かつて日本の村落共同体には、性について自然な形で学ぶ場がありました。男性は「若衆宿」に、女性は「娘仲間」に所属した。この2つは15歳から25歳程度の未婚者で構成する組織で、生活に必要な事柄を教わった。昼は共同作業を行って、夜は寺や集会所などに集まり、議論をしたり、年長者が飲酒などの娯楽を教えたりしました。そんななかで、性についても教える習慣もあった。

実は、10年ほど前に、若衆宿の役割を果たす場を現代に取り戻せないだろうか、と「成人合宿」と名付けた企画を立てていたんです。「成人合宿」とは、「これから異性との健全な性生活を開始したい」と考えている性体験のない若い男女を対象に、「生涯にわたって、異性のパートナーと健全な性生活を送るための知識と技術」を教えるプログラムでした。構想段階で大炎上し、断念しましたが(苦笑)。現代社会の文化や法制度の中で、性を実践的に学ぶ場を再構築することの難しさに直面しました。

■女性が風俗に頼らざるをえなくなっている一因

【柾木】性について語る場の必要性は私も感じています。日本の性教育は1992年まで基本的に男女別々に行われてきたでしょう。その結果、男女間での性のコミュニケーションがうまくとれなくなってしまったのではないかと思うのです。例えば、夫が妻の肩をマッサージするとします。どの辺が凝っているのか。押した方がいいのか、もんだ方がいいのか。どれくらいの強さがいいか。
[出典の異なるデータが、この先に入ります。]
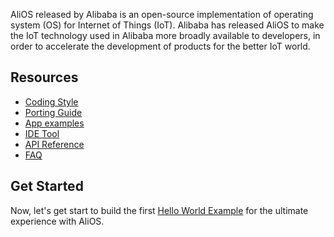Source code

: AliOS released by Alibaba is an open-source implementation of operating system (OS) for Internet of Things (IoT). Alibaba has released AliOS to make the IoT technology used in Alibaba more broadly available to developers, in order to accelerate the development of products for the better IoT world.

## Resources
* [Coding Style](https://github.com/alibaba/AliOS/wiki/AliOS-Coding-Style-Guide)
* [Porting Guide](https://github.com/alibaba/AliOS/wiki/AliOS-Porting-Guide)
* [App examples](https://github.com/alibaba/AliOS/wiki/AliOS-APP-DEV-Guide)
* [IDE Tool](https://github.com/alibaba/AliOS/wiki/AliOS-Studio)
* [API Reference](https://github.com/alibaba/AliOS/wiki/AliOS-Porting-Guide)
* [FAQ](https://github.com/alibaba/AliOS/wiki/Q&A)

## Get Started  
Now, let's get start to build the first [Hello World Example](https://github.com/alibaba/AliOS/wiki/AliOS-APP-DEV-Guide) for the ultimate experience with AliOS.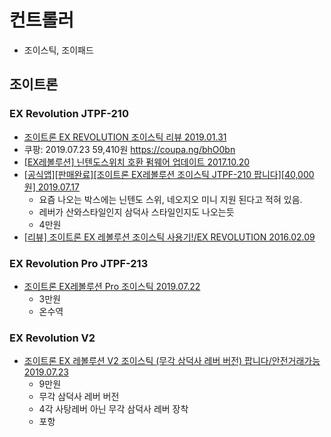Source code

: # 컨트롤러
* 조이스틱, 조이패드

## 조이트론

### EX Revolution JTPF-210
* [조이트론 EX REVOLUTION 조이스틱 리뷰 2019.01.31](http://blog.naver.com/pangu89/221455516986)
* 쿠팡: 2019.07.23 59,410원 https://coupa.ng/bhO0bn
* [[EX레볼루션] 닌텐도스위치 호환 펌웨어 업데이트 2017.10.20](http://joytron.co.kr/board_view.php3?idx=pds&s_kind=&f_page=3&s_keyword=&f_num=812)
* [[공식앱][판매완료][조이트론 EX레볼루션 조이스틱 JTPF-210 팝니다][40,000원] 2019.07.17](https://cafe.naver.com/joonggonara/616847376)
  * 요즘 나오는 박스에는 닌텐도 스위, 네오지오 미니 지원 된다고 적혀 있음.
  * 레버가 산와스타일인지 삼덕사 스타일인지도 나오는듯
  * 4만원
* [[리뷰] 조이트론 EX 레볼루션 조이스틱 사용기!/EX REVOLUTION 2016.02.09](https://blog.naver.com/zmsgfc/220622063516)

### EX Revolution Pro JTPF-213

* [조이트론 EX레볼루션 Pro 조이스틱 2019.07.22](https://cafe.naver.com/joonggonara/618488973)
  * 3만원
  * 온수역

### EX Revolution V2

* [조이트론 EX 레볼루션 V2 조이스틱 (무각 삼덕사 레버 버전) 팝니다/안전거래가능 2019.07.23](https://cafe.naver.com/joonggonara/619017683)
  * 9만원
  * 무각 삼덕사 레버 버전
  * 4각 사탕레버 아닌 무각 삼덕사 레버 장착
  * 포항
  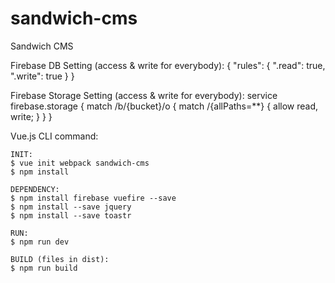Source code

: # sandwich-cms
Sandwich CMS

Firebase DB Setting (access & write for everybody):
{
	"rules": {
		".read": true,
		".write": true
	}
}

Firebase Storage Setting (access & write for everybody):
service firebase.storage {
  match /b/{bucket}/o {
    match /{allPaths=**} {
      allow read, write;
    }
  }
}

Vue.js CLI command:

	INIT:
	$ vue init webpack sandwich-cms
	$ npm install

	DEPENDENCY:
	$ npm install firebase vuefire --save
	$ npm install --save jquery
	$ npm install --save toastr

	RUN:
	$ npm run dev

	BUILD (files in dist):
	$ npm run build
相手に聞きながら、強さや位置を変えていくのが普通ですよね。

でも、性については、コミュニケーションが欠落してしまっている。要望を言うのもためらわれるし、仮に伝えたとしても男性側がきちんと受け止めてくれるかも分からない。女性がパートナーとの性行為を諦めて、女性向け風俗を頼らざるをえなくなっている一因かもしれません。

■「また好奇の目で見られてしまうようで怖い」

【坂爪】そう聞くと柾木さんが『「女性向け風俗」の現場 彼女たちは何を求めているのか?』(光文社新書)を刊行した意義は大きいと改めて思います。しかも柾木さんは店側の論理を代弁したりも、女性におもねったりもしていない。読んでいて、現場で起きた出来事がストレートに、フラットに伝わってきました。柾木さんは普段は表に出てこない性について悩む女性の声を記録した。それがこれからの男女の関係性を見直すきっかけになるかもしれない。

柾木寛『「女性向け風俗」の現場』(光文社新書)

【柾木】そこが、とても難しかったんです。お客さまは私にずっと隠してきた悩みを話してくださいました。彼女たちがずっと秘めてきた性をめぐる思いを、男性である私が明るみに出してもいいのだろうか、と。誤解を恐れずに言えば、昔から男性は、女性を性的な好奇心や性欲のはけ口にしてきた。女性読者のなかには、また好奇の目で見られてしまうようで怖い、と不安を口にした人もいました。私にもその気持ちがとても分かりました。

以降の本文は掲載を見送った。